Mehmet Y. Yılmaz: Polis müdürü ve savcı işini dürüstçe yapmadı, yeminine sadık kalmadı

Mehmet Y. Yılmaz: Polis müdürü ve savcı işini dürüstçe yapmadı, yeminine sadık kalmadı
'Gerçekten merak ediyorum, o soruşturmayı yürüten savcı ve polis müdürü şimdi hangi görevdeler?'

T24 yazarı Mehmet Yakup Yılmaz, organize suç örgütü lideri Sedat Peker'in sosyal medya platformu Youtube'dan yayımladığı video ile Hürriyet'e düzenlenen saldırıyı bir milletvekilinin isteği üzerine yaptığını itiraf etmesi üzerine o dönem dosyayı inceleyen polis ve savcıya tepki gösterdi. Hürriyet'e yapılan saldırı için organize bir faaliyet olduğunu dile getirmelerine rağmen soruşturmanın bireysel bir suç olarak yönetildiğini belirten Yılmaz,  Polis müdürü işini dürüstçe yapmadı, yeminine sadık kalmadı, vergilerimizle ödediğimiz maaşını hak etmedi. Aynı şekilde savcı da dürüstçe görevini yerine getirmedi, vergilerimizle ödediğimiz maaşını hak etmedi. Hepimizin gördüğünü neden göremediler? Saldırı emrini veren siyasi odak mı ellerini, kollarını, gözlerini bağladı?" diye sordu.

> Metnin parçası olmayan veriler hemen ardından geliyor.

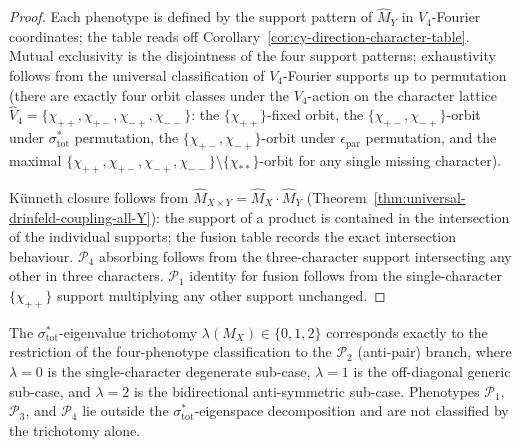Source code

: \begin{proof}
Each phenotype is defined by the support pattern of $\hat{M}_Y$ in
$V_4$-Fourier coordinates; the table reads off
Corollary~\ref{cor:cy-direction-character-table}. Mutual exclusivity is
the disjointness of the four support patterns; exhaustivity follows from
the universal classification of $V_4$-Fourier supports up to permutation
\textup{(}there are exactly four orbit classes under the $V_4$-action on
the character lattice $\hat{V}_4 = \{\chi_{++}, \chi_{+-}, \chi_{-+}, \chi_{--}\}$:
the $\{\chi_{++}\}$-fixed orbit, the $\{\chi_{+-}, \chi_{-+}\}$-orbit
under $\sigma_{\mathrm{tot}}^*$ permutation, the $\{\chi_{+-}, \chi_{-+}\}$-orbit
under $\epsilon_{\mathrm{par}}$ permutation, and the
maximal $\{ \chi_{++}, \chi_{+-}, \chi_{-+}, \chi_{--} \}\setminus\{\chi_{**}\}$-orbit
for any single missing character\textup{).}

Künneth closure follows from $\hat{M}_{X \times Y} = \hat{M}_X \cdot \hat{M}_Y$
\textup{(}Theorem~\ref{thm:universal-drinfeld-coupling-all-Y}\textup{):}
the support of a product is contained in the intersection of the
individual supports; the fusion table records the exact intersection
behaviour. $\mathcal{P}_4$ absorbing follows from the three-character
support intersecting any other in three characters. $\mathcal{P}_1$
identity for fusion follows from the single-character $\{\chi_{++}\}$
support multiplying any other support unchanged.
\end{proof}

\begin{corollary}
\label{cor:sigma-trichotomy-as-P2-restriction}
The $\sigma_{\mathrm{tot}}^*$-eigenvalue trichotomy
$\lambda(M_X) \in \{0, 1, 2\}$ corresponds exactly to the restriction of
the four-phenotype classification to the $\mathcal{P}_2$ \textup{(}anti-pair\textup{)}
branch, where $\lambda = 0$ is the single-character degenerate sub-case,
$\lambda = 1$ is the off-diagonal generic sub-case, and $\lambda = 2$
is the bidirectional anti-symmetric sub-case. Phenotypes
$\mathcal{P}_1$, $\mathcal{P}_3$, and $\mathcal{P}_4$ lie outside the
$\sigma_{\mathrm{tot}}^*$-eigenspace decomposition and are not classified
by the trichotomy alone.
\end{corollary}

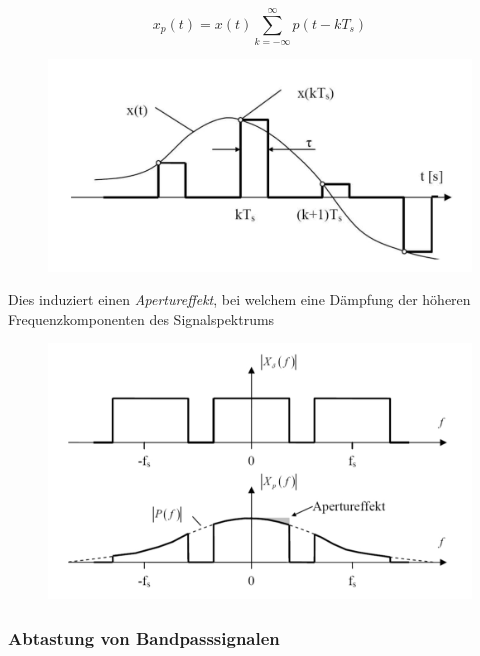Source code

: \documentclass[
  10pt,
  a4paper,
  german]{article}
\numberwithin{equation}{section}
\begin{document}
\[
x_p(t)=x(t)\sum_{k=-\infty}^{\infty}{p(t-kT_s)}
\]

\begin{figure}[H]

{\centering \includegraphics{images/02_FlatTop.png}

}

\end{figure}

Dies induziert einen \emph{Apertureffekt}, bei welchem eine Dämpfung der
höheren Frequenzkomponenten des Signalspektrums

\begin{figure}[H]

{\centering \includegraphics{images/02_ApertureEffekt.png}

}

\end{figure}

\hypertarget{abtastung-von-bandpasssignalen}{%
\subsubsection{Abtastung von
Bandpasssignalen}\label{abtastung-von-bandpasssignalen}}
\end{document}
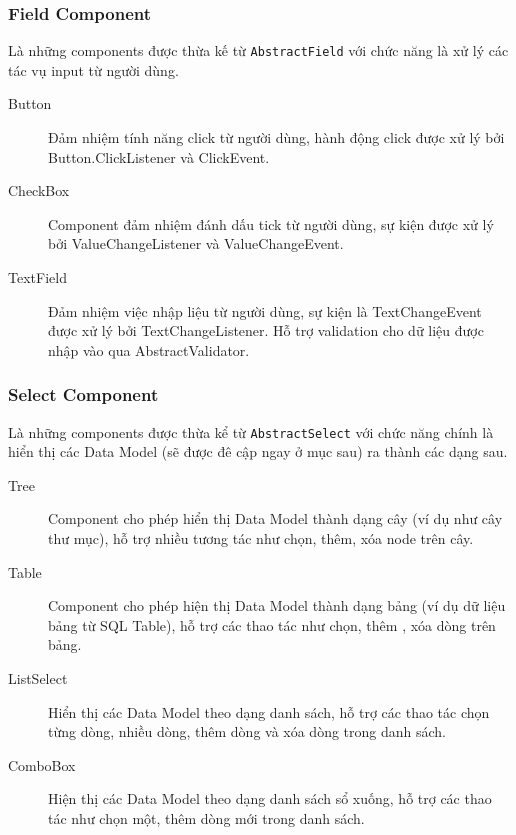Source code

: \subsubsection{Field Component}
Là những components được thừa kế từ \verb|AbstractField| với chức năng là xử lý các tác vụ input từ người dùng.
\begin{description}
\item[Button] Đảm nhiệm tính năng click từ người dùng, hành động click được xử lý bởi Button.ClickListener và ClickEvent.
\item[CheckBox] Component đảm nhiệm đánh dấu tick từ người dùng, sự kiện được xử lý bởi ValueChangeListener và ValueChangeEvent.
\item[TextField] Đảm nhiệm việc nhập liệu từ người dùng, sự kiện là TextChangeEvent được xử lý bởi TextChangeListener. Hỗ trợ validation cho dữ liệu được nhập vào qua AbstractValidator.
\end{description} 
\subsubsection{Select Component}
Là những components được thừa kể từ \verb|AbstractSelect| với chức năng chính là hiển thị các Data Model (sẽ được đê cập ngay ở mục sau) ra thành các dạng sau.
\begin{description}
\item[Tree] Component cho phép hiển thị Data Model thành dạng cây (ví dụ như cây thư mục), hỗ trợ nhiều tương tác như chọn, thêm, xóa node trên cây.
\item[Table] Component cho phép hiện thị Data Model thành dạng bảng (ví dụ dữ liệu bảng từ SQL Table), hỗ trợ các thao tác như chọn, thêm , xóa dòng trên bảng.
\item[ListSelect] Hiển thị các Data Model theo dạng danh sách, hỗ trợ các thao tác chọn từng dòng, nhiều dòng, thêm dòng và xóa dòng trong danh sách.
\item[ComboBox] Hiện thị các Data Model theo dạng danh sách sổ xuống, hỗ trợ các thao tác như chọn một, thêm dòng mới trong danh sách.
\end{description}
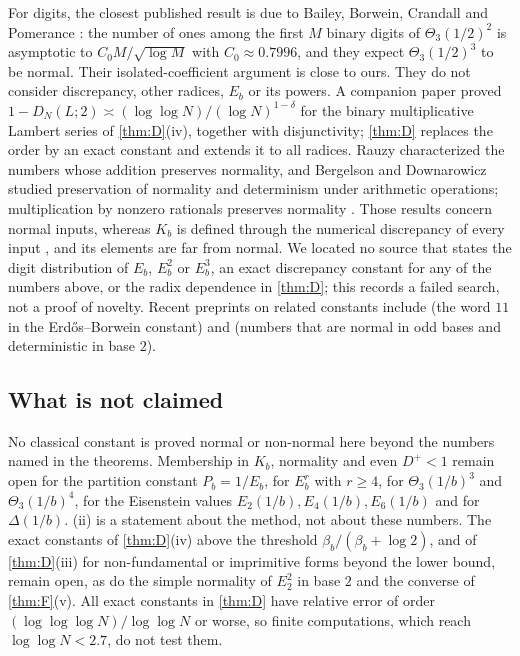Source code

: \documentclass[11pt]{article}
\newcommand{\LL}{\log\log N}
\begin{document}
For digits, the closest published result is due to Bailey, Borwein, Crandall and
Pomerance \cite[\S9]{BBCP2004}: the number of ones among the first $M$ binary digits
of $\Theta_3(1/2)^2$ is asymptotic to $C_0M/\sqrt{\log M}$ with $C_0\approx0.7996$,
and they expect $\Theta_3(1/2)^3$ to be normal. Their isolated-coefficient argument
is close to ours. They do not consider discrepancy, other radices, $E_b$ or its
powers. A companion paper \cite{MultLambert} proved
$1-D_N(L;2)\asymp(\LL)/(\log N)^{1-\delta}$ for the binary multiplicative Lambert
series of \cref{thm:D}(iv), together with disjunctivity; \cref{thm:D} replaces
the order by an exact constant and extends it to all radices. Rauzy
\cite{Rauzy1976} characterized the numbers whose addition preserves normality, and
Bergelson and Downarowicz \cite{BD2025} studied preservation of normality and
determinism under arithmetic operations; multiplication by nonzero rationals
preserves normality \cite{Wall1949}. Those results concern normal inputs, whereas
$K_b$ is defined through the numerical discrepancy of every input
\cite{DiscrepancyCompanion}, and its elements are far from normal. We located no
source that states the digit distribution of $E_b$, $E_b^2$ or $E_b^3$, an exact
discrepancy constant for any of the numbers above, or the radix dependence in
\cref{thm:D}; this records a failed search, not a proof of novelty. Recent
preprints on related constants include \cite{Campbell2026} (the word $11$ in the
Erd\H{o}s--Borwein constant) and \cite{BecherLew2026} (numbers that are normal in
odd bases and deterministic in base $2$).

\subsection{What is not claimed}\label{subsec:notclaimed}

No classical constant is proved normal or non-normal here beyond the numbers named
in the theorems. Membership in $K_b$, normality and even $D^+<1$ remain open for
the partition constant $P_b=1/E_b$, for $E_b^r$ with $r\ge4$, for
$\Theta_3(1/b)^3$ and $\Theta_3(1/b)^4$, for the Eisenstein values
$E_2(1/b),E_4(1/b),E_6(1/b)$ and for $\Delta(1/b)$. (ii) is a statement
about the method, not about these numbers. The exact constants of
\cref{thm:D}(iv) above the threshold $\beta_b/(\beta_b+\log2)$, and of
\cref{thm:D}(iii) for non-fundamental or imprimitive forms beyond the lower bound,
remain open, as do the simple normality of $E_2^2$ in base $2$ and the converse of
\cref{thm:F}(v). All exact constants in \cref{thm:D} have relative error of order
$(\log\log\log N)/\log\log N$ or worse, so finite computations, which reach
$\log\log N<2.7$, do not test them.
\end{document}
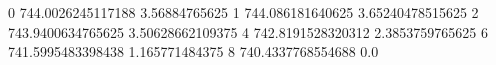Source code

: 0 744.0026245117188 3.56884765625
1 744.086181640625 3.65240478515625
2 743.9400634765625 3.50628662109375
4 742.8191528320312 2.3853759765625
6 741.5995483398438 1.165771484375
8 740.4337768554688 0.0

Yılmaz'ın T24'te "O polis müdürü ve savcı ne hissediyor?" başlığıyla yayımlanan yazısının ilgili kısmı şöyle:

Suç örgütü yöneticisi Sedat Peker, Hürriyet binasına yönelik saldırıyı, bir milletvekilinin talimatıyla gerçekleştirdiğini söyledi.

Bu kısacık cümle, bizimki gibi eksik demokrasi ülkelerinde mafya ile siyaset arasındaki tipik ilişkiyi özetliyor aslında.

Siyaset, kendisi için gerekli gördüğünde muhalefeti sindirmek, korkutmak için mafyayı kullanır; mafya da kendi kirli organizasyonunu başına polis ve hukuk musallat olmadan yürütebilmek için siyasetin gücünden yararlanır.

Gazeteci ve politikacılara yönelik son şiddet olaylarında buna dikkat çekmeye çalışmıştım.

Bu saldırılarda soruşturma öyle yürütüldü ki gazeteci ve politikacılara saldıranlar, sanki oradan tesadüfen geçen bireylermiş gibi kovuşturuldular, ellerini kollarını sallayarak mahkeme salonundan çıkıp, gittiler.

İleride bu saldırıların da tıpkı Hürriyet'e yönelik saldırı gibi organize suç örgütünün marifeti olduğunu göreceğiz; çünkü başka türlüsü olamaz.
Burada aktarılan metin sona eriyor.